**ABOUT THIS TASK:**
A word-for-word transcription of every record is needed.

**LISTED RECORDS:**
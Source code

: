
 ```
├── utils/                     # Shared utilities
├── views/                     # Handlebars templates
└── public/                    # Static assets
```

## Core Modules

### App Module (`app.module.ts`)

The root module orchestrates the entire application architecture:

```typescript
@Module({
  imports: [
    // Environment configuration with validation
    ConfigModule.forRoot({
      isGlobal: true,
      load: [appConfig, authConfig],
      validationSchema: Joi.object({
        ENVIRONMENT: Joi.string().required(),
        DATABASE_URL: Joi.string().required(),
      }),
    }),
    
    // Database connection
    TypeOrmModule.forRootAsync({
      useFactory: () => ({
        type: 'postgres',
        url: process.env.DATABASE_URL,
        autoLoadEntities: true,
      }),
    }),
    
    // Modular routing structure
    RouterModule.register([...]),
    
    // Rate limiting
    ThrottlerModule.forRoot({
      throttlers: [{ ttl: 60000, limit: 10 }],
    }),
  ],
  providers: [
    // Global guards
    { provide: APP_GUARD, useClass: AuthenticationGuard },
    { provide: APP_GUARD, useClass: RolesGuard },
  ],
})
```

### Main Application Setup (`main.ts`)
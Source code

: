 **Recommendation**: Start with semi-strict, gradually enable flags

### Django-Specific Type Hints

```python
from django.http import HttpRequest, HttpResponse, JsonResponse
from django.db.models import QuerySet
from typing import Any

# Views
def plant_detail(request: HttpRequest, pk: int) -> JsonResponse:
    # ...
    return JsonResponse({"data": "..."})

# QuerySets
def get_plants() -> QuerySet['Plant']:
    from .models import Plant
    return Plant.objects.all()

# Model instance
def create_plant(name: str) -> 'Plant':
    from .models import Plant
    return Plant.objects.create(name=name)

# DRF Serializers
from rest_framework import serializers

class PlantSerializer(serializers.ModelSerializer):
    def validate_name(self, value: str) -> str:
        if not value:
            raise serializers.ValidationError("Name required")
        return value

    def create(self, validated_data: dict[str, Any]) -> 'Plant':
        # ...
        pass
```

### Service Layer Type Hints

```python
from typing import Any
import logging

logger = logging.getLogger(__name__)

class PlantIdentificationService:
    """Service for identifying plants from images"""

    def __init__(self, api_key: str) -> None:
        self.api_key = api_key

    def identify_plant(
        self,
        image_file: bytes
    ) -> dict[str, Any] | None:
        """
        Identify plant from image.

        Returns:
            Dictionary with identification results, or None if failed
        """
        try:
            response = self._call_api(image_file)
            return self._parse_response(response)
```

**WRITTEN RESPONSE:**
Source code

:
 ```
├── utils/                     # Shared utilities
├── views/                     # Handlebars templates
└── public/                    # Static assets
```

## Core Modules

### App Module (`app.module.ts`)

The root module orchestrates the entire application architecture:

```typescript
@Module({
  imports: [
    // Environment configuration with validation
    ConfigModule.forRoot({
      isGlobal: true,
      load: [appConfig, authConfig],
      validationSchema: Joi.object({
        ENVIRONMENT: Joi.string().required(),
        DATABASE_URL: Joi.string().required(),
      }),
    }),
    
    // Database connection
    TypeOrmModule.forRootAsync({
      useFactory: () => ({
        type: 'postgres',
        url: process.env.DATABASE_URL,
        autoLoadEntities: true,
      }),
    }),
    
    // Modular routing structure
    RouterModule.register([...]),
    
    // Rate limiting
    ThrottlerModule.forRoot({
      throttlers: [{ ttl: 60000, limit: 10 }],
    }),
  ],
  providers: [
    // Global guards
    { provide: APP_GUARD, useClass: AuthenticationGuard },
    { provide: APP_GUARD, useClass: RolesGuard },
  ],
})
```

### Main Application Setup (`main.ts`)
Source code

: **Recommendation**: Start with semi-strict, gradually enable flags

### Django-Specific Type Hints

```python
from django.http import HttpRequest, HttpResponse, JsonResponse
from django.db.models import QuerySet
from typing import Any

# Views
def plant_detail(request: HttpRequest, pk: int) -> JsonResponse:
    # ...
    return JsonResponse({"data": "..."})

# QuerySets
def get_plants() -> QuerySet['Plant']:
    from .models import Plant
    return Plant.objects.all()

# Model instance
def create_plant(name: str) -> 'Plant':
    from .models import Plant
    return Plant.objects.create(name=name)

# DRF Serializers
from rest_framework import serializers

class PlantSerializer(serializers.ModelSerializer):
    def validate_name(self, value: str) -> str:
        if not value:
            raise serializers.ValidationError("Name required")
        return value

    def create(self, validated_data: dict[str, Any]) -> 'Plant':
        # ...
        pass
```

### Service Layer Type Hints

```python
from typing import Any
import logging

logger = logging.getLogger(__name__)

class PlantIdentificationService:
    """Service for identifying plants from images"""

    def __init__(self, api_key: str) -> None:
        self.api_key = api_key

    def identify_plant(
        self,
        image_file: bytes
    ) -> dict[str, Any] | None:
        """
        Identify plant from image.

        Returns:
            Dictionary with identification results, or None if failed
        """
        try:
            response = self._call_api(image_file)
            return self._parse_response(response)
```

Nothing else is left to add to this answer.